Dass sich die WAZ den endgültigen Einstieg in die unberechenbare Welt des Fernsehens nicht leicht macht, ist verständlich: Sie müsste als stärkster Medienkonzern im Commerzbank-Konsortium die Führung übernehmen, hat aber kaum TV-Know-How. Columbia Tristar ist dagegen über seine TV-Produktionstochter im deutschen Fernsehmarkt fest etabliert, was die Position im Konsortium aufwerten dürfte. Kleiner Schönheitsfehler: Die meisten Programme liefert die auf Comedy und Soaps spezialisierte Firma („Alles Atze“, „Nikola“, „Ritas Welt“, „Die Camper“) für RTL.

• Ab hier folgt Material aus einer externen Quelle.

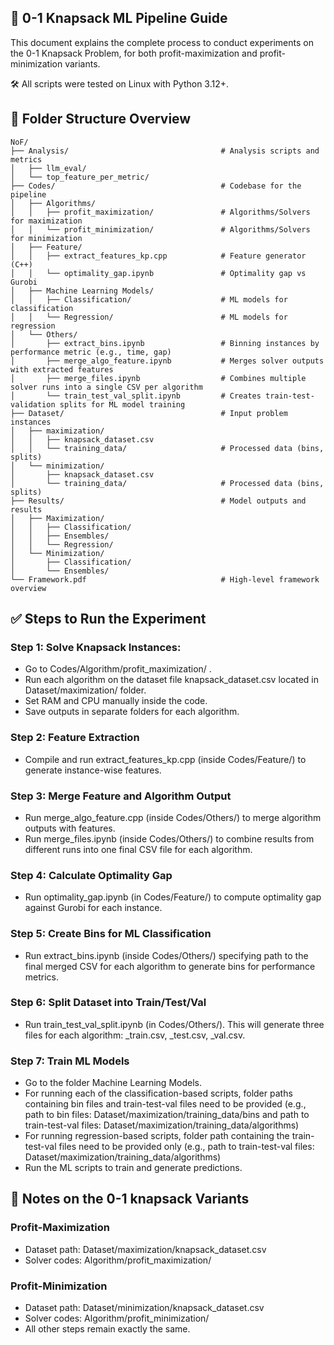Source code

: 
<!-- 1. For 0-1 knapsack (profit-maximization):
- Under folder 'Algorithm/profit_maximization', the algorithm/solver codes are present that need to be run.
- Under folder 'Dataset/maximization', the knapsack_dataset.csv contains the instances that is to be solved by the algorithms.
- Go to 'Algorithm/profit_maximization' to run each algorithm on 'Dataset/maximization/knapsack_dataset.csv'. You need to specify the RAM and CPU in the codebase, manually.
- Save outputs in separate folders for each algorithm.
- Run extract_features_kp.cpp in 'Codes/Feature' to generate instance features.
- Run merge_algo_feature.cpp in 'Codes/Others' to combine features with algorithm outputs.
- Run merge_files.ipynb in 'Codes/Others' to merge all outputs per algorithm.
- Run optimality_gap.ipynb in 'Codes/Feature' to calculate the optimality gap for each instance compared to gurobi. At the end there should be one file per algorithm.
- To extract bins for each performance metric per algorithm, run extract_bins.ipynb specifying the path to the final merged csv file for each algorithm.
- To divide train-test-validation dataset, run train_test_val_split.ipynb in 'Codes/Others' folders. This will generate 3 files (_train, _test, _val . csvs) per algorithm.
- The demo of the folder structure required can be found in 'Dataset/maximization/training_data' folder.
- Lastly, to run the ML models, got to the 'Machine Learning Models'. Two folder paths need to be specified; one containing the bins per algorithm ('Dataset/maximization/training_data/bins)' and another containing the train-tes-val files per algorithm ('Dataset/maximization/training_data/algorithms').


2. For 0-1 knapsack (profit-minimization):
- To run the algorithms for this variant, go to folder 'Algorithm/profit_minimization'. And, for dataset, refer to knapsack_dataset.csv under the folder 'Dataset/minimization'.
- The rest of the steps for preparing the dataset and training the models are same as the profit-maximization variant.


The above process should be enough to generate the fuinal results. -->
## 📘 0-1 Knapsack ML Pipeline Guide

This document explains the complete process to conduct experiments on the 0-1 Knapsack Problem, for both profit-maximization and profit-minimization variants. 

🛠️ All scripts were tested on Linux with Python 3.12+.
## 📂 Folder Structure Overview
```
NoF/
├── Analysis/                                  # Analysis scripts and metrics
│   ├── llm_eval/
│   └── top_feature_per_metric/
├── Codes/                                     # Codebase for the pipeline
│   ├── Algorithms/
│   │   ├── profit_maximization/               # Algorithms/Solvers for maximization
│   │   └── profit_minimization/               # Algorithms/Solvers for minimization
│   ├── Feature/
│   │   ├── extract_features_kp.cpp            # Feature generator (C++)
│   │   └── optimality_gap.ipynb               # Optimality gap vs Gurobi
│   ├── Machine Learning Models/
│   │   ├── Classification/                    # ML models for classification
│   │   └── Regression/                        # ML models for regression
│   └── Others/
│       ├── extract_bins.ipynb                 # Binning instances by performance metric (e.g., time, gap)
│       ├── merge_algo_feature.ipynb           # Merges solver outputs with extracted features
│       ├── merge_files.ipynb                  # Combines multiple solver runs into a single CSV per algorithm
│       └── train_test_val_split.ipynb         # Creates train-test-validation splits for ML model training
├── Dataset/                                   # Input problem instances
│   ├── maximization/
│   │   ├── knapsack_dataset.csv
│   │   └── training_data/                     # Processed data (bins, splits)
│   └── minimization/
│       ├── knapsack_dataset.csv
│       └── training_data/                     # Processed data (bins, splits)
├── Results/                                   # Model outputs and results
│   ├── Maximization/
│   │   ├── Classification/
│   │   ├── Ensembles/
│   │   └── Regression/
│   └── Minimization/
│       ├── Classification/
│       └── Ensembles/
└── Framework.pdf                              # High-level framework overview
```

## ✅ Steps to Run the Experiment
### Step 1: Solve Knapsack Instances:
- Go to Codes/Algorithm/profit_maximization/ .
- Run each algorithm on the dataset file knapsack_dataset.csv located in Dataset/maximization/ folder.
- Set RAM and CPU manually inside the code.
- Save outputs in separate folders for each algorithm.

### Step 2: Feature Extraction
- Compile and run extract_features_kp.cpp (inside Codes/Feature/) to generate instance-wise features.

### Step 3: Merge Feature and Algorithm Output
- Run merge_algo_feature.cpp (inside Codes/Others/) to merge algorithm outputs with features.
- Run merge_files.ipynb (inside Codes/Others/) to combine results from different runs into one final CSV file for each algorithm.

### Step 4: Calculate Optimality Gap
- Run optimality_gap.ipynb (in Codes/Feature/) to compute optimality gap against Gurobi for each instance.

### Step 5: Create Bins for ML Classification
- Run extract_bins.ipynb (inside Codes/Others/) specifying path to the final merged CSV for each algorithm to generate bins for performance metrics. 

### Step 6: Split Dataset into Train/Test/Val
- Run train_test_val_split.ipynb (in Codes/Others/). This will generate three files for each algorithm: _train.csv, _test.csv, _val.csv.

### Step 7: Train ML Models
- Go to the folder Machine Learning Models.
- For running each of the classification-based scripts, folder paths containing bin files and train-test-val files need to be provided (e.g., path to bin files: Dataset/maximization/training_data/bins and path to train-test-val files: Dataset/maximization/training_data/algorithms)
- For running regression-based scripts, folder path containing the train-test-val files need to be provided only (e.g., path to train-test-val files: Dataset/maximization/training_data/algorithms)
- Run the ML scripts to train and generate predictions.

## 📌 Notes on the 0-1 knapsack Variants

### Profit-Maximization
- Dataset path: Dataset/maximization/knapsack_dataset.csv
- Solver codes: Algorithm/profit_maximization/

### Profit-Minimization
- Dataset path: Dataset/minimization/knapsack_dataset.csv
- Solver codes: Algorithm/profit_minimization/
- All other steps remain exactly the same.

Bei den Sendern der ProSiebenSat.1 Media AG, an der die bisherige KirchMedia 52 Prozent der Anteile hält, betrachten die Mitarbeiter derlei Planspiele mit gemischten Gefühlen: „Wir wollen vor allem wissen, woran wir sind“, heißt es unisono. Begeistert ist man von der WAZ-Variante verständlicherweise nicht: Für den Ruhrgebietskonzern geht es stets um möglichst hohe Renditen. Keine guten Aussichten für eine Sendergruppe, deren Gewinne selbst in guten Jahren nie an die der RTL-Programme heranreichten.

Ein drastischer Sparkurs nach WAZ-Manier – der Konzern will im profitablen Tageszeitungsgeschäft „in allen Bereichen“ seine Kosten um weitere zehn Prozent senken – würde vor allem Sat.1 treffen. Der „Familiensender“ der ehemaligen Kirch-Familie konnte seit 1984 gerade einmal zwei Geschäftsjahre mit Gewinn abschließen. Die hohe Zahl an teuren Eigenproduktionen dürften den WAZ-Controllern ein Dorn im Auge sein: Da wurde Qualität an den Erwartungen des eigenen Publikums vorbeiproduziert. „Wambo“ oder „Vera Brühne“ floppten bei der Quote, brachten dem Sender aber Imagegewinn und Nominierungen zum Grimme-Preis.

So wird Deutschlands größte Unternehmenspleite der Nachkriegszeit Medienmanagern, Insolvenzverwaltern und Kreditjongleuren auf Monate spannende Unterhaltung garantieren – im Programm regiert künftig planbare Langeweile, so bunt und bleischwer wie bei RTL. Denn nur so, das wissen WAZler wie Banker, gewinnt man die Marktführerschaft nebst optimaler Verwertungskette. Insoweit ist die Krise von Kirch doch eine Krise der Zuschauer.